If you are a regular reader of this site, it comes as no surprise that things have been quiet around here for a few weeks. I normally blame this on my lack of being an actual writer, being uninspired, or (in addition to being on my one man search for Sasquatch) continuously vying for the Slacker Blogger of the Year Award, where I would accept the award via satellite from my couch because I wouldn’t be able to bring myself to attend the award ceremony.
(Side note: I know no one wants to hear about me not writing, but do a quick search for “worst blogger award” and note how many people start a blog post with “So, the award for worst blogger for (insert time frame) is….ME!!!” or some iteration thereof. Why do people who run blogs want to be known as a bad blogger?)
Anyway, I’ve been silent because the past few weeks have been a hectic, terrible mess. I won’t bore you with the details, so here’s a brief recap of the past three weeks: Kim and I have worked two 4-day long festivals that required 8-12 hour days, given 4 presentations, driven over 2,000 miles through 8 different states, and lost our beloved dog, Bear.
Suffice it to say, I’m exhausted mentally, physically, and emotionally. So, Kim and I decided to do what we do when we need some quality downtime: head to the beach.
Our next round of presentations are in Florida, which does have beaches. It’s also where everyone from the middle western United States goes for spring break, summer vacation, the winter…you get the point – it’s chock full of touristy beaches, and touristy beaches are not relaxing beaches.
So we scoured the atlas and the internet, looking for a quiet place where we could recharge our batteries, and we stumbled upon a gem of a spot: Little Talbot Island State Park. Here’s the description of the park from their website:
With more than five miles of beautiful, white sandy beaches, Little Talbot Island is one of the few remaining undeveloped barrier islands in Northeast Florida. Maritime forests, desert-like dunes and undisturbed salt marshes on the western side of the island allow for hours of nature study and relaxation. The diverse habitats in the park host a wealth of wildlife for viewing, including river otters, marsh rabbits, bobcats and a variety of native and migratory birds.

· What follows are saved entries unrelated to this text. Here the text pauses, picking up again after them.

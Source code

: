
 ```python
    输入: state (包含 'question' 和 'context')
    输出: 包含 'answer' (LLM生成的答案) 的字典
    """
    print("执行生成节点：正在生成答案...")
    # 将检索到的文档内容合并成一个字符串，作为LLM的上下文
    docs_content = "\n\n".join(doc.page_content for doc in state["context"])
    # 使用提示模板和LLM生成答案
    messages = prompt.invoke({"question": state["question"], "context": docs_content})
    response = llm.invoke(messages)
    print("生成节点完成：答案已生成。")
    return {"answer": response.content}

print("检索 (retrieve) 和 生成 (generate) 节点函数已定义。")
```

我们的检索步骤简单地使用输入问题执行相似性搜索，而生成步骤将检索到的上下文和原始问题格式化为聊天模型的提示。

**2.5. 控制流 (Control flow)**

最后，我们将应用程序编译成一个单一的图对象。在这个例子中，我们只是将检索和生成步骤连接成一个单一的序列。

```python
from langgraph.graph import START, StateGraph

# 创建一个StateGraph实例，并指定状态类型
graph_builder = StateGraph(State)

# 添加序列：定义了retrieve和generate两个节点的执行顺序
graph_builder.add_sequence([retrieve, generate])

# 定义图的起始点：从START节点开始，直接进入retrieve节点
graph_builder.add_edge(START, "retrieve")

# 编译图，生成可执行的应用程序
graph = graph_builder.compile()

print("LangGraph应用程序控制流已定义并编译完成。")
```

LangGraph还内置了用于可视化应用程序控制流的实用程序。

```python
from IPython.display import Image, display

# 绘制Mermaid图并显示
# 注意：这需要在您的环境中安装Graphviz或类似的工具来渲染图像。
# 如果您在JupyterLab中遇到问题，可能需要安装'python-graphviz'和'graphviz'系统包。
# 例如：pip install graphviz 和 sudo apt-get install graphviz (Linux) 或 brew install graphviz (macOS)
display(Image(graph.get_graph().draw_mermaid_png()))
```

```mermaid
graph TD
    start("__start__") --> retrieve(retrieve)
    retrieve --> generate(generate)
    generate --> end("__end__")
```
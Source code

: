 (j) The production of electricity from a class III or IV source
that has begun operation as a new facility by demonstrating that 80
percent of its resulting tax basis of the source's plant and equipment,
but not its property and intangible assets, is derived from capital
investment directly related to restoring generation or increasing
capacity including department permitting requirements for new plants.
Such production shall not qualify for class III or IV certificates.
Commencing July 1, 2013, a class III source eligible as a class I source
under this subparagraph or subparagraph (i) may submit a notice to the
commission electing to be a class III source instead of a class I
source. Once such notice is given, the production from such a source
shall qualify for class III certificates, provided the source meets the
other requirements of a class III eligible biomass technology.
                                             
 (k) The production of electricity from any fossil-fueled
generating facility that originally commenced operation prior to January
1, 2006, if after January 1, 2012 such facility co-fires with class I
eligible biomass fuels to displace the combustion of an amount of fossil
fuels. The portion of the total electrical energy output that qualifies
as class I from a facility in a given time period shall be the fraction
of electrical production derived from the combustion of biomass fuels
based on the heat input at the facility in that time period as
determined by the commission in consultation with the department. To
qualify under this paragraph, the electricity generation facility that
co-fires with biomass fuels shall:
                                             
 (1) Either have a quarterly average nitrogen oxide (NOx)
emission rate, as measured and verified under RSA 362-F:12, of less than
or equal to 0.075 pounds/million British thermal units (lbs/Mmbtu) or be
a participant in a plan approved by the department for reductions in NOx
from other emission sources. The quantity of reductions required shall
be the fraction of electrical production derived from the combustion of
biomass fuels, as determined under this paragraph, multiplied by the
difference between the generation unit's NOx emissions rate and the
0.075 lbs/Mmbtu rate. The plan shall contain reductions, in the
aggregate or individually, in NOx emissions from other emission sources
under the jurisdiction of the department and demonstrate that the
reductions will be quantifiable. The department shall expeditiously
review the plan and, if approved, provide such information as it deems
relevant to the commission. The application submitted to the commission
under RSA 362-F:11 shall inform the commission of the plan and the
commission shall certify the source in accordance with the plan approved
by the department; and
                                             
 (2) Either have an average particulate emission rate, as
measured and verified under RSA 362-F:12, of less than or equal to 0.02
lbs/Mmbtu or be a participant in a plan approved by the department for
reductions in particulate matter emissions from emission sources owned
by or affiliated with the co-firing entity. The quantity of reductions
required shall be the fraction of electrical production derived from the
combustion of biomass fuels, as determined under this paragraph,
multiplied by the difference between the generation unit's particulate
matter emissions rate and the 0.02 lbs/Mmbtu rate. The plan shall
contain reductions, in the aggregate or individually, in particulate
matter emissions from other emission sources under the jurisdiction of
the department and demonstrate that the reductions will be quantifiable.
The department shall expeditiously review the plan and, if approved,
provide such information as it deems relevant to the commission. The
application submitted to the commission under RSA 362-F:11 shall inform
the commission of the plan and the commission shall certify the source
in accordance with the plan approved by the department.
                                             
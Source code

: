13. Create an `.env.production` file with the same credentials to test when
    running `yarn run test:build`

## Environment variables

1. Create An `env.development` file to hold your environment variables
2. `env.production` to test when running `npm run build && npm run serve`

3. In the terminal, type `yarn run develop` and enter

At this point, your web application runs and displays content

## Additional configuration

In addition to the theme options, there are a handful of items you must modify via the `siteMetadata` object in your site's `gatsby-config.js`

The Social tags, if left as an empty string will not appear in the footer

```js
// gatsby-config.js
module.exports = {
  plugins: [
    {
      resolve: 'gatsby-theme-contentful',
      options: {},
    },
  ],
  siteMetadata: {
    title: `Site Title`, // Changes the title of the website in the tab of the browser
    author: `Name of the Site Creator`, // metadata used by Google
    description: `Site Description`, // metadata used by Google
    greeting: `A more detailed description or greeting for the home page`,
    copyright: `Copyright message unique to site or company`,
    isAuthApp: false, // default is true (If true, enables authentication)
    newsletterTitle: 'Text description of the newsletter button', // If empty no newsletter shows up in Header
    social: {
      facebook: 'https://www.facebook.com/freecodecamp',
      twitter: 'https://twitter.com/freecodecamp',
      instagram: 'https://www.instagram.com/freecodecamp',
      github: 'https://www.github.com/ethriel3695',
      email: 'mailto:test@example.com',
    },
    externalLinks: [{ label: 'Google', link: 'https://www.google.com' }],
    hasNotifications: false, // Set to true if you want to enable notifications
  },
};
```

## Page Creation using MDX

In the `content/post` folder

When I read this description, all I saw was undeveloped barrier island and hours of relaxation, because that’s exactly what we were looking for. So we made a reservation, pulled our house-on-wheels into our fully shaded campsite, and settled in.
In the past few days, Kim and I have explored nearly all of the five miles of beautiful, white sandy beaches during long walks. We’ve sat in chairs at the beach, losing the day inside pages of our books. And best of all, the park has a boat ramp that’s a five-minute walk from our campsite, where we put in our stand-up paddle boards and explore the salt marshes.
If it weren’t for the mosquitoes (I counted over 40 bites on my legs yesterday), it would be as close to paradise as we could ask for. Or, it’s at least the paradise we needed right now.